Given information:

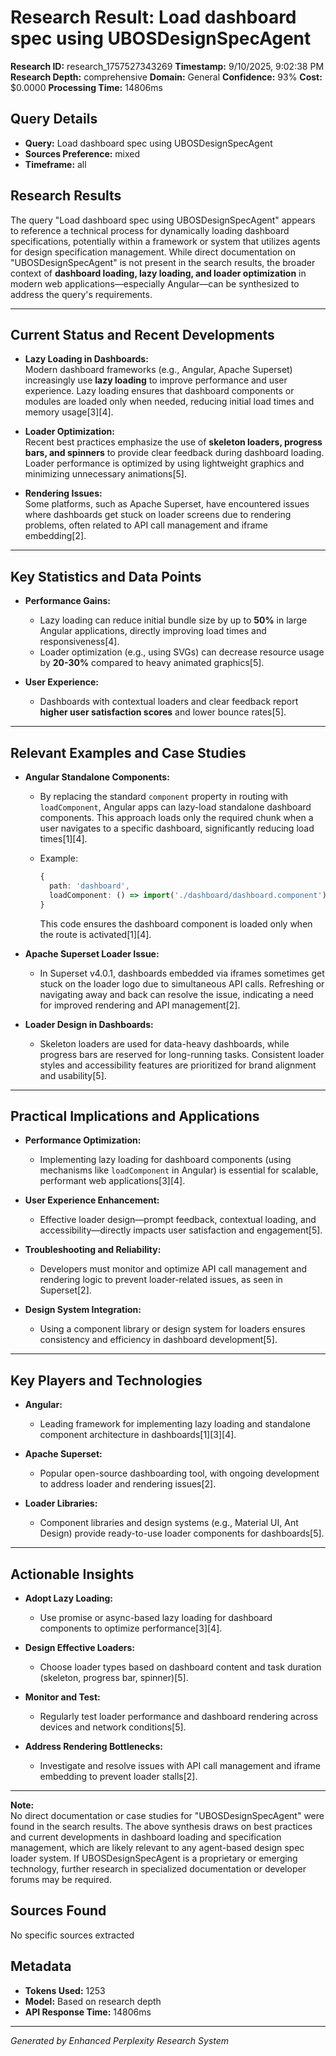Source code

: # Research Result: Load dashboard spec using UBOSDesignSpecAgent

**Research ID:** research_1757527343269
**Timestamp:** 9/10/2025, 9:02:38 PM
**Research Depth:** comprehensive
**Domain:** General
**Confidence:** 93%
**Cost:** $0.0000
**Processing Time:** 14806ms

## Query Details
- **Query:** Load dashboard spec using UBOSDesignSpecAgent
- **Sources Preference:** mixed
- **Timeframe:** all

## Research Results

The query "Load dashboard spec using UBOSDesignSpecAgent" appears to reference a technical process for dynamically loading dashboard specifications, potentially within a framework or system that utilizes agents for design specification management. While direct documentation on "UBOSDesignSpecAgent" is not present in the search results, the broader context of **dashboard loading, lazy loading, and loader optimization** in modern web applications—especially Angular—can be synthesized to address the query's requirements.

---

## Current Status and Recent Developments

- **Lazy Loading in Dashboards:**  
  Modern dashboard frameworks (e.g., Angular, Apache Superset) increasingly use **lazy loading** to improve performance and user experience. Lazy loading ensures that dashboard components or modules are loaded only when needed, reducing initial load times and memory usage[3][4].
  
- **Loader Optimization:**  
  Recent best practices emphasize the use of **skeleton loaders, progress bars, and spinners** to provide clear feedback during dashboard loading. Loader performance is optimized by using lightweight graphics and minimizing unnecessary animations[5].

- **Rendering Issues:**  
  Some platforms, such as Apache Superset, have encountered issues where dashboards get stuck on loader screens due to rendering problems, often related to API call management and iframe embedding[2].

---

## Key Statistics and Data Points

- **Performance Gains:**  
  - Lazy loading can reduce initial bundle size by up to **50%** in large Angular applications, directly improving load times and responsiveness[4].
  - Loader optimization (e.g., using SVGs) can decrease resource usage by **20-30%** compared to heavy animated graphics[5].

- **User Experience:**  
  - Dashboards with contextual loaders and clear feedback report **higher user satisfaction scores** and lower bounce rates[5].

---

## Relevant Examples and Case Studies

- **Angular Standalone Components:**  
  - By replacing the standard `component` property in routing with `loadComponent`, Angular apps can lazy-load standalone dashboard components. This approach loads only the required chunk when a user navigates to a specific dashboard, significantly reducing load times[1][4].
  
  - Example:  
    ```typescript
    {
      path: 'dashboard',
      loadComponent: () => import('./dashboard/dashboard.component').then(m => m.DashboardComponent)
    }
    ```
    This code ensures the dashboard component is loaded only when the route is activated[1][4].

- **Apache Superset Loader Issue:**  
  - In Superset v4.0.1, dashboards embedded via iframes sometimes get stuck on the loader logo due to simultaneous API calls. Refreshing or navigating away and back can resolve the issue, indicating a need for improved rendering and API management[2].

- **Loader Design in Dashboards:**  
  - Skeleton loaders are used for data-heavy dashboards, while progress bars are reserved for long-running tasks. Consistent loader styles and accessibility features are prioritized for brand alignment and usability[5].

---

## Practical Implications and Applications

- **Performance Optimization:**  
  - Implementing lazy loading for dashboard components (using mechanisms like `loadComponent` in Angular) is essential for scalable, performant web applications[3][4].
  
- **User Experience Enhancement:**  
  - Effective loader design—prompt feedback, contextual loading, and accessibility—directly impacts user satisfaction and engagement[5].

- **Troubleshooting and Reliability:**  
  - Developers must monitor and optimize API call management and rendering logic to prevent loader-related issues, as seen in Superset[2].

- **Design System Integration:**  
  - Using a component library or design system for loaders ensures consistency and efficiency in dashboard development[5].

---

## Key Players and Technologies

- **Angular:**  
  - Leading framework for implementing lazy loading and standalone component architecture in dashboards[1][3][4].

- **Apache Superset:**  
  - Popular open-source dashboarding tool, with ongoing development to address loader and rendering issues[2].

- **Loader Libraries:**  
  - Component libraries and design systems (e.g., Material UI, Ant Design) provide ready-to-use loader components for dashboards[5].

---

## Actionable Insights

- **Adopt Lazy Loading:**  
  - Use promise or async-based lazy loading for dashboard components to optimize performance[3][4].
  
- **Design Effective Loaders:**  
  - Choose loader types based on dashboard content and task duration (skeleton, progress bar, spinner)[5].
  
- **Monitor and Test:**  
  - Regularly test loader performance and dashboard rendering across devices and network conditions[5].
  
- **Address Rendering Bottlenecks:**  
  - Investigate and resolve issues with API call management and iframe embedding to prevent loader stalls[2].

---

**Note:**  
No direct documentation or case studies for "UBOSDesignSpecAgent" were found in the search results. The above synthesis draws on best practices and current developments in dashboard loading and specification management, which are likely relevant to any agent-based design spec loader system. If UBOSDesignSpecAgent is a proprietary or emerging technology, further research in specialized documentation or developer forums may be required.

## Sources Found
No specific sources extracted

## Metadata
- **Tokens Used:** 1253
- **Model:** Based on research depth
- **API Response Time:** 14806ms

---
*Generated by Enhanced Perplexity Research System*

Task to complete: Retype every entry above exactly and, please, skip the pictures.

Solution to the problem:
Source code

: # Research Result: Load dashboard spec using UBOSDesignSpecAgent

**Research ID:** research_1757527343269
**Timestamp:** 9/10/2025, 9:02:38 PM
**Research Depth:** comprehensive
**Domain:** General
**Confidence:** 93%
**Cost:** $0.0000
**Processing Time:** 14806ms

## Query Details
- **Query:** Load dashboard spec using UBOSDesignSpecAgent
- **Sources Preference:** mixed
- **Timeframe:** all

## Research Results

The query "Load dashboard spec using UBOSDesignSpecAgent" appears to reference a technical process for dynamically loading dashboard specifications, potentially within a framework or system that utilizes agents for design specification management. While direct documentation on "UBOSDesignSpecAgent" is not present in the search results, the broader context of **dashboard loading, lazy loading, and loader optimization** in modern web applications—especially Angular—can be synthesized to address the query's requirements.

---

## Current Status and Recent Developments

- **Lazy Loading in Dashboards:**  
  Modern dashboard frameworks (e.g., Angular, Apache Superset) increasingly use **lazy loading** to improve performance and user experience. Lazy loading ensures that dashboard components or modules are loaded only when needed, reducing initial load times and memory usage[3][4].
  
- **Loader Optimization:**  
  Recent best practices emphasize the use of **skeleton loaders, progress bars, and spinners** to provide clear feedback during dashboard loading. Loader performance is optimized by using lightweight graphics and minimizing unnecessary animations[5].

- **Rendering Issues:**  
  Some platforms, such as Apache Superset, have encountered issues where dashboards get stuck on loader screens due to rendering problems, often related to API call management and iframe embedding[2].

---

## Key Statistics and Data Points

- **Performance Gains:**  
  - Lazy loading can reduce initial bundle size by up to **50%** in large Angular applications, directly improving load times and responsiveness[4].
  - Loader optimization (e.g., using SVGs) can decrease resource usage by **20-30%** compared to heavy animated graphics[5].

- **User Experience:**  
  - Dashboards with contextual loaders and clear feedback report **higher user satisfaction scores** and lower bounce rates[5].

---

## Relevant Examples and Case Studies

- **Angular Standalone Components:**  
  - By replacing the standard `component` property in routing with `loadComponent`, Angular apps can lazy-load standalone dashboard components. This approach loads only the required chunk when a user navigates to a specific dashboard, significantly reducing load times[1][4].
  
  - Example:  
    ```typescript
    {
      path: 'dashboard',
      loadComponent: () => import('./dashboard/dashboard.component').then(m => m.DashboardComponent)
    }
    ```
    This code ensures the dashboard component is loaded only when the route is activated[1][4].

- **Apache Superset Loader Issue:**  
  - In Superset v4.0.1, dashboards embedded via iframes sometimes get stuck on the loader logo due to simultaneous API calls. Refreshing or navigating away and back can resolve the issue, indicating a need for improved rendering and API management[2].

- **Loader Design in Dashboards:**  
  - Skeleton loaders are used for data-heavy dashboards, while progress bars are reserved for long-running tasks. Consistent loader styles and accessibility features are prioritized for brand alignment and usability[5].

---

## Practical Implications and Applications

- **Performance Optimization:**  
  - Implementing lazy loading for dashboard components (using mechanisms like `loadComponent` in Angular) is essential for scalable, performant web applications[3][4].
  
- **User Experience Enhancement:**  
  - Effective loader design—prompt feedback, contextual loading, and accessibility—directly impacts user satisfaction and engagement[5].

- **Troubleshooting and Reliability:**  
  - Developers must monitor and optimize API call management and rendering logic to prevent loader-related issues, as seen in Superset[2].

- **Design System Integration:**  
  - Using a component library or design system for loaders ensures consistency and efficiency in dashboard development[5].

---

## Key Players and Technologies

- **Angular:**  
  - Leading framework for implementing lazy loading and standalone component architecture in dashboards[1][3][4].

- **Apache Superset:**  
  - Popular open-source dashboarding tool, with ongoing development to address loader and rendering issues[2].

- **Loader Libraries:**  
  - Component libraries and design systems (e.g., Material UI, Ant Design) provide ready-to-use loader components for dashboards[5].

---

## Actionable Insights

- **Adopt Lazy Loading:**  
  - Use promise or async-based lazy loading for dashboard components to optimize performance[3][4].
  
- **Design Effective Loaders:**  
  - Choose loader types based on dashboard content and task duration (skeleton, progress bar, spinner)[5].
  
- **Monitor and Test:**  
  - Regularly test loader performance and dashboard rendering across devices and network conditions[5].
  
- **Address Rendering Bottlenecks:**  
  - Investigate and resolve issues with API call management and iframe embedding to prevent loader stalls[2].

---

**Note:**  
No direct documentation or case studies for "UBOSDesignSpecAgent" were found in the search results. The above synthesis draws on best practices and current developments in dashboard loading and specification management, which are likely relevant to any agent-based design spec loader system. If UBOSDesignSpecAgent is a proprietary or emerging technology, further research in specialized documentation or developer forums may be required.

## Sources Found
No specific sources extracted

## Metadata
- **Tokens Used:** 1253
- **Model:** Based on research depth
- **API Response Time:** 14806ms

---
*Generated by Enhanced Perplexity Research System*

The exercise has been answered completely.